16 Mayıs 2014 Cuma

başkalarının acısına bakmak...


...sen istediğin kadar "ört" ve "bas" üzerine! güneşi balçıkla sıva, meyve veren ağacı taşla, al mazlumun ahını!...çıkacak aheste aheste her şey ortaya  ama susturulanlar, sindirilenler, satın alınan ve kiralananlar, vicdansızlar, beyni yıkanıp el etek öpenler, körü körüne tapanları ne yapmalı...tıkalı beyin damarlarını, hipnotize edilmiş o boş bakışlı gözleri nasıl açmalı... nasıl?
tüm duyguların yokluğunda sadece nefret körükleyen bir yürek başkalarının acısına nasıl bakar, onların acı dolu yüreklerine nasıl dokunabilir ki?! Aslında "dokunuyor", evet Türkçenin azizliği ile; değmek, el sürmek, temas etmek ve hissetmek anlamında değil de tedirgin etmek, rahatsızlık vermek, sağlığını bozmak  anlamında... ama her iki kullanımda da insanın içine, yüreğine işlemek mümkün!
Artık son dönemece gelindiğini HEPİMİZ HİSSEDİYORUZ! Pişkinliklerin mantıksız ve ruhsuz cümlelerle pekiştirdiği ifadesiz, donuk yüzünde zaman zaman parlayan o sinsi gülümseme bir daha görülmeyecek... kimse incinmeyecek artık patavatsız, hayasız sözlerinden... onun ne cenneti ne de yatacak yeri var!

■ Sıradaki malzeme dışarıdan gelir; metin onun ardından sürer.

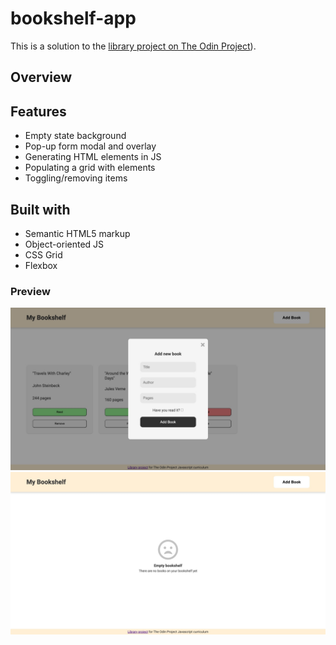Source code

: # bookshelf-app

This is a solution to the [library project on The Odin Project](https://www.theodinproject.com/lessons/node-path-javascript-library)).

## Overview

## Features

- Empty state background
- Pop-up form modal and overlay
- Generating HTML elements in JS
- Populating a grid with elements
- Toggling/removing items

## Built with

- Semantic HTML5 markup
- Object-oriented JS
- CSS Grid
- Flexbox

### Preview

![](./screenshot-1.jpg)
![](./screenshot-2.jpg)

Dün minibüste, şöförle konuştuk... herkesin  Tayyip'ten yakındığını söyledi ama yine de gidip oy verdiklerini... Bu ne yaman çelişki! Giresun'da köyündeki bir olayı anlattı şöför biraz sonra: "Her tarafa HES yapıyorlar, halk çok uğraştı inşaatları engellemek için ama başaramadı...bizim akraba bu HES işine girmiş... başta çok zorlanmış bu karşı koymalarla ama sonra gidip köyden on kişiyi işe alıp sigortalı yapmış... ardından hiç işe gelmeyen bu adamlara 2'şer bin lira aylık bağlamış... böylece köyü susturmuş"... 100 kişinin düşüncesini değiştirmek yerine o köyden 10 kişinin; yani içlerinden bazılarının görüşlerini parayla değiştirmek çok daha kolay sonuca götürüyor işte! Konuşma devam ederken bizim eleştirilerimize kulak misafiri olan "yandaş" : " "Erdoğan  ölene kadar başbakan, siz ne derseniz ne düşünürseniz! Vatandaşı zengin etti... herkesin altında araba, ben yanımda çalıştırdıklarıma 3 bin lira veriyorum... çalışanlarımı 60 'dan 100 'e çıkaracağım... kimse 3 bin liranın altında maaş almıyor" dedikten sonra ister istemez acı acı gülümsedik...sonra öğrendik ki beyefendinin kendisi "taşeron"muş... AKP'nin tüm klima tesisatı işlerini parmağını oynatmadan alan bu insan zengin olmaz da ne olur? Tayyip dönemiyle ihya olan taşeronlar, birden bire mantar gibi biten zenginleşen yandaşlar... Şöför:-" bir kartın varsa ver yarın yanındayım... biz iki ayda o parayı göremiyoruz"dedi... hala gülümsüyorduk ama; sinirlerimiz bozulmuş olduğundan... adam biraz sonra bizim konuşmamızın ortasına yeniden daldı... eeee! tabi patron inşaata baret alır, güvenli iskele kurdurur da, siz baret takmaz kafanıza bir şey düşerse ya da  siz düşerseniz o sizin kabahatiniz... madendekiler maske takmamışlar...hem de içeri
de sigara içersen olacağı o".... Elimi yumruk yaptım... içim buruk acı, ineceğim  duraktan bir durak önce indim... inerken göz göze geldik; bana nefretle baktı... tıpkı başbakanın baktığı gibi...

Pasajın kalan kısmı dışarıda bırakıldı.